Action paulienne – Nullité d'une vente immobilière pour fraude des droits des créanciers (Cass. com. 2017)
Une décision de la Cour de cassation commerciale de 2017 a confirmé la nullité d'une vente immobilière via une action paulienne. Cette action permet aux créanciers de contester les actes frauduleux de leurs débiteurs visant à organiser leur insolvabilité et à léser leurs droits.
Points clés
- L'action paulienne vise à contester les actes frauduleux des débiteurs au détriment de leurs créanciers.
- La nullité d'une vente immobilière peut être prononcée si elle est jugée frauduleuse et préjudiciable aux droits des créanciers.

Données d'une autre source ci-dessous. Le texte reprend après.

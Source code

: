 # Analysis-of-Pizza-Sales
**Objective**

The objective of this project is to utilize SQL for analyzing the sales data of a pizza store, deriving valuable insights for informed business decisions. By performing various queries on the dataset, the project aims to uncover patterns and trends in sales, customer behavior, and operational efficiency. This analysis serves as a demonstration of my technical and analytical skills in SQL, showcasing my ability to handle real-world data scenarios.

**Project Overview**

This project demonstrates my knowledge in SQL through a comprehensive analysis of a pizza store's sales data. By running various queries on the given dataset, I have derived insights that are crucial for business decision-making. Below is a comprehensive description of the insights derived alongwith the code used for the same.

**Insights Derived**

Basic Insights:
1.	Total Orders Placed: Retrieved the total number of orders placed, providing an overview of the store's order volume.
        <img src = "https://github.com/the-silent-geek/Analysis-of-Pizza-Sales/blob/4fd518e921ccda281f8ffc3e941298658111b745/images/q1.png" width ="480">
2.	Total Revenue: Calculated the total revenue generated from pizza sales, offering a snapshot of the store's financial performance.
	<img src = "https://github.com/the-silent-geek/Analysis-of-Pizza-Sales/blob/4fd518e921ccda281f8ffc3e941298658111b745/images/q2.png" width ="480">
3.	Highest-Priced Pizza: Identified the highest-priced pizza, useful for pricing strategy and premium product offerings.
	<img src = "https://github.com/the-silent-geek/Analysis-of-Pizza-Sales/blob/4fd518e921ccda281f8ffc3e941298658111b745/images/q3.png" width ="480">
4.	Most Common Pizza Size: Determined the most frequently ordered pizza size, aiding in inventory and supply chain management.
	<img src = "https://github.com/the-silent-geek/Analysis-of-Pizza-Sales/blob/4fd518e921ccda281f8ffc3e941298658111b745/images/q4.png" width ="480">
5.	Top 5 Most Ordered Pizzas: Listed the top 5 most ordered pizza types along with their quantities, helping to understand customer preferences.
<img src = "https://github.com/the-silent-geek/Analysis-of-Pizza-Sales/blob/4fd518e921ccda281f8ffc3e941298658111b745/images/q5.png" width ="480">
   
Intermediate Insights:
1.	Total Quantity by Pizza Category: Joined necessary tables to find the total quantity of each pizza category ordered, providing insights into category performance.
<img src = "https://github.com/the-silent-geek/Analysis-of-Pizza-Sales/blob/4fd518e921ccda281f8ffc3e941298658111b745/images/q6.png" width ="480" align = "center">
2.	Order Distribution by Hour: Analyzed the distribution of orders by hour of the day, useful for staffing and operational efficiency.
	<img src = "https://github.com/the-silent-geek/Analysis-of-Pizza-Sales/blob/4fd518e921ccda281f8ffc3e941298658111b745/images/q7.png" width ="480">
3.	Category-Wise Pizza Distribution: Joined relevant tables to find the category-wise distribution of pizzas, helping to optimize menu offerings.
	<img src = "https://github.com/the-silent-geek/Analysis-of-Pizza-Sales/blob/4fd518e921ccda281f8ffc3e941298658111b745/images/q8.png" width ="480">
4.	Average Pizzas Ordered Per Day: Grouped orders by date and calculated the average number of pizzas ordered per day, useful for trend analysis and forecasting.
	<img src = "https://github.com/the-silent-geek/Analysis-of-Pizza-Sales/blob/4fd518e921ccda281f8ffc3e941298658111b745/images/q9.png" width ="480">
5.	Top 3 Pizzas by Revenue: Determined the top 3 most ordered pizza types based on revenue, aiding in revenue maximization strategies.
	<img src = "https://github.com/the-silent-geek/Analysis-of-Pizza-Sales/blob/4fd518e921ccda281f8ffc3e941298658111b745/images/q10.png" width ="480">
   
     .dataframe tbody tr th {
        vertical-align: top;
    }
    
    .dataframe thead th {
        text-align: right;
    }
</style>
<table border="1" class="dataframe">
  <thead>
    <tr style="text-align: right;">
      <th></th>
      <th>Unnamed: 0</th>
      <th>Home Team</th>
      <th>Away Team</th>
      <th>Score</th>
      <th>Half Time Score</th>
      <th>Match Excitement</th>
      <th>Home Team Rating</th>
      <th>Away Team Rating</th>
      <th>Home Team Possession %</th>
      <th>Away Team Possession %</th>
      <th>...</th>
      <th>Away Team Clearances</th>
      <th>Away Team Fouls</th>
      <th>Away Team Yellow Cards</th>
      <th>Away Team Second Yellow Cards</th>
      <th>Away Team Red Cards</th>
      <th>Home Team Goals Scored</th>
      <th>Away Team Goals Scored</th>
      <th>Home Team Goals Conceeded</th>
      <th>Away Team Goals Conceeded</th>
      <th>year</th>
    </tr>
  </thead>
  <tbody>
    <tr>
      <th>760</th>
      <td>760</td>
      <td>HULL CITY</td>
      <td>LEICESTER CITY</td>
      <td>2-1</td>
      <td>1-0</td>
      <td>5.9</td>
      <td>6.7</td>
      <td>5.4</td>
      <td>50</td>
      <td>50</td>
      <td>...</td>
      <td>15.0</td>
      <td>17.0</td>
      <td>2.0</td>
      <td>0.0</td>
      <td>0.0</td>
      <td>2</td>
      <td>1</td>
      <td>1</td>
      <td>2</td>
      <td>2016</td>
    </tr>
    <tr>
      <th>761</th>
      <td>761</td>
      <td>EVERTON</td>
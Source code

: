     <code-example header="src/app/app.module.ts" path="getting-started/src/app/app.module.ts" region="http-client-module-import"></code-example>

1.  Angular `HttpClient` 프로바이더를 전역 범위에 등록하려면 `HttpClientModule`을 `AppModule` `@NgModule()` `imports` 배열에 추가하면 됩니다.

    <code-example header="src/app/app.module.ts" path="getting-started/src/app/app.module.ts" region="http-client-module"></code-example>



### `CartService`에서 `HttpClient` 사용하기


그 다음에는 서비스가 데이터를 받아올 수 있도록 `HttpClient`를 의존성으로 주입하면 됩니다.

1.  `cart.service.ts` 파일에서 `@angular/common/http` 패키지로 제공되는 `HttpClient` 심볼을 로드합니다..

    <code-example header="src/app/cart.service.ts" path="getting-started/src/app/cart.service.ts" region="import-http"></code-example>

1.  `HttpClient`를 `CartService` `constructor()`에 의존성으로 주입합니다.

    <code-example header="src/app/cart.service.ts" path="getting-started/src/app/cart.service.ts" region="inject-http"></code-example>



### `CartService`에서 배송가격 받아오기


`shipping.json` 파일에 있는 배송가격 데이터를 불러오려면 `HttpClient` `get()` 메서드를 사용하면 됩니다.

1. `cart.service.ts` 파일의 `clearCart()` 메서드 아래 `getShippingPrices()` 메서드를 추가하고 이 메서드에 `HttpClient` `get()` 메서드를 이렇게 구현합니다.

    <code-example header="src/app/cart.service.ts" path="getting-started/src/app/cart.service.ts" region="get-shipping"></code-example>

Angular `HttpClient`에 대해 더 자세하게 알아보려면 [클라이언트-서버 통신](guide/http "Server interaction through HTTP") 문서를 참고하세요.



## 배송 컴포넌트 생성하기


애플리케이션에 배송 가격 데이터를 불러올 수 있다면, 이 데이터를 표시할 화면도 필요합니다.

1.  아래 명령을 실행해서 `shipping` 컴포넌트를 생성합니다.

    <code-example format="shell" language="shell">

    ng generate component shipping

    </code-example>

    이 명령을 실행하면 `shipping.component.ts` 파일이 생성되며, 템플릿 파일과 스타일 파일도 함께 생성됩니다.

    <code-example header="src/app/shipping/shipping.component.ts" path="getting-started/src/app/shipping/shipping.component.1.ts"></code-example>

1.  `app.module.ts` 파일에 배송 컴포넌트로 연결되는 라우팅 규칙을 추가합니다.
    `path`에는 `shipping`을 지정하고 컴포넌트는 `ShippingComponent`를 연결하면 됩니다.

- La réussite de l'action requiert la preuve de l'intention frauduleuse du débiteur et du préjudice subi par le créancier.
Résumé
L'action paulienne est un mécanisme juridique fondamental permettant aux créanciers de protéger leurs droits face à un débiteur qui, par un acte juridique, tente de se rendre insolvable ou de diminuer son patrimoine de manière frauduleuse. La décision de la Cour de cassation commerciale de 2017, citée ici, illustre l'application de ce principe dans le cadre d'une vente immobilière. Pour qu'une telle action aboutisse, le créancier doit prouver l'intention frauduleuse du débiteur (la 'fraude paulienne'), c'est-à-dire sa conscience de causer un préjudice à ses créanciers par l'acte de disposition de ses biens. Il doit également démontrer le préjudice subi, à savoir que l'acte a effectivement rendu le recouvrement de sa créance plus difficile ou impossible. La nullité prononcée par la cour n'est pas absolue, mais relative : elle rend l'acte inopposable au créancier agissant, lui permettant ainsi de saisir le bien comme s'il n'avait jamais quitté le patrimoine du débiteur. Cette jurisprudence renforce la protection des créanciers contre les manœuvres dilatoires de leurs débiteurs.
Texte
Une société, débitrice de plusieurs prêts contractés auprès d'une banque en vue de financer un projet touristique, a vendu des biens immobiliers à une autre société. La banque, considérant cette vente fictive et préjudiciable à ses intérêts, a assigné les deux sociétés en nullité de la vente. La Cour d'appel a prononcé la nullité de la vente, retenant à l'encontre de la société venderesse des indices de simulation et de fictivité, notamment le règlement du prix en dehors de l'office notarial et l'identité commune du dirigeant des deux sociétés. La société venderesse a formé un pourvoi en cassation, arguant que la Cour d'appel n'avait pas suffisamment motivé sa décision. La Cour de cassation rejette le pourvoi, considérant que la motivation de la Cour d'appel était suffisante. Elle rappelle que les biens du débiteur constituent le gage commun de ses créanciers et que tout acte passé par le débiteur en fraude des droits de ses créanciers est inopposable à ceux-ci. En l'espèce, la vente litigieuse avait pour effet de diminuer les garanties offertes aux créanciers, et notamment à la banque. La Cour de cassation rejette le pourvoi et condamne la société venderesse aux dépens.